Devenue familière avec les alentours, Madeleine aimait maintenant à glisser seule, savourant l’air, le soleil, la beauté du paysage poudré d’étincelles. Pas un seul jour ce paysage n’était tout à fait le même. Avec les jeux de l’heure, de la lumière, ou de la brume, la coloration des montagnes variait sans cesse. Les flancs boisés ceinturaient les côtes de ski, découpées avec fantaisie dans l’étoffe noire des forêts qui avaient autrefois entièrement recouvert toutes ces surfaces. De loin, ces côtes formaient des dessins étranges.

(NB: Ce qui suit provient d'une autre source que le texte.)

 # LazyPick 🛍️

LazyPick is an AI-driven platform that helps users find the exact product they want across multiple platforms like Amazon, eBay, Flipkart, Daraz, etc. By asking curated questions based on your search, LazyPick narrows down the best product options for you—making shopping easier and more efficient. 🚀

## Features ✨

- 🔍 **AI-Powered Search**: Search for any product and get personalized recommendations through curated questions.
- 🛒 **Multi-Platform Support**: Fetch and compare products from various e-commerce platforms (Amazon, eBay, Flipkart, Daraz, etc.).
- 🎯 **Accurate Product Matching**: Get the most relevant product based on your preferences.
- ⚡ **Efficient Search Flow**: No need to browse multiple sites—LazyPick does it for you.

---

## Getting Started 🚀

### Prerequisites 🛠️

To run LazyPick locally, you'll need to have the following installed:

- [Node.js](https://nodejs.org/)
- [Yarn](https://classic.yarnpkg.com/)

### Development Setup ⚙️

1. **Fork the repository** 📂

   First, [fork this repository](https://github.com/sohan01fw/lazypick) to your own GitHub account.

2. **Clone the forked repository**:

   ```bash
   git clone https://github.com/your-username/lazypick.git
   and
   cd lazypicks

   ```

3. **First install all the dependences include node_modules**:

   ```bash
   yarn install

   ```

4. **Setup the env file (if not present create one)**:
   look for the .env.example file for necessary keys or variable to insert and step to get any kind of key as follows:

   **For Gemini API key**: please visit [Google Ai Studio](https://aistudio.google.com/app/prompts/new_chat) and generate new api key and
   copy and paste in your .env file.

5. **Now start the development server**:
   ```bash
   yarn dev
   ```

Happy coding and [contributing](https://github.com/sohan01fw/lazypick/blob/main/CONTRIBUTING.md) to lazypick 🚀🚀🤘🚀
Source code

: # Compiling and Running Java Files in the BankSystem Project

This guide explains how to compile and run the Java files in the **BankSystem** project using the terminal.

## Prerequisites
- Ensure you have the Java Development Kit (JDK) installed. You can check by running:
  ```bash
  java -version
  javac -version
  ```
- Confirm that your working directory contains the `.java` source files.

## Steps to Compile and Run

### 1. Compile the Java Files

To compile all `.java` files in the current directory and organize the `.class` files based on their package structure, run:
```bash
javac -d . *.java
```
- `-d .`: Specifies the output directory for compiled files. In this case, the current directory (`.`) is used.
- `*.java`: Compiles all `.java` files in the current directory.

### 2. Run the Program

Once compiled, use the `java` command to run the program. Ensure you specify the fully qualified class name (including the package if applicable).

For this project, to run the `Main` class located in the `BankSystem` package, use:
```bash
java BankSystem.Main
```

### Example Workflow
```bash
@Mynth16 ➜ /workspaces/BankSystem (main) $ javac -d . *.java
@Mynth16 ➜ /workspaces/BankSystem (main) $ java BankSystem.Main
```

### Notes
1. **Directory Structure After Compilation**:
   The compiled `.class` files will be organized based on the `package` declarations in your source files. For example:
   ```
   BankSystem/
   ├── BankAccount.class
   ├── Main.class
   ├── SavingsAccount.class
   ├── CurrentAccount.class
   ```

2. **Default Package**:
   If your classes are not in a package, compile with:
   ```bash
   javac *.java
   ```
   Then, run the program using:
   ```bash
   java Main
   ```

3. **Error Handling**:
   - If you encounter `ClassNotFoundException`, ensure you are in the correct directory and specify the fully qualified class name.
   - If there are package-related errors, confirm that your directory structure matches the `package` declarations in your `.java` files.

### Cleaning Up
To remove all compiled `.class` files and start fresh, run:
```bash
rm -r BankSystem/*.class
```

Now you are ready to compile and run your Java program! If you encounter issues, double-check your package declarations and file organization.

Leur blancheur était interrompue par de petits groupes de sapins, par des broussailles ; par les lignes obliques des remonte-pentes, et cette blancheur coulait, semblait-il, dans les pistes qui s’échappaient en tous sens pour traverser les bois. Les mêmes sommets se couvraient parfois d’un voile bleuté, ou bien, d’un inexplicable violet. « Ce violet, disait le boulanger, annonce un dégel »…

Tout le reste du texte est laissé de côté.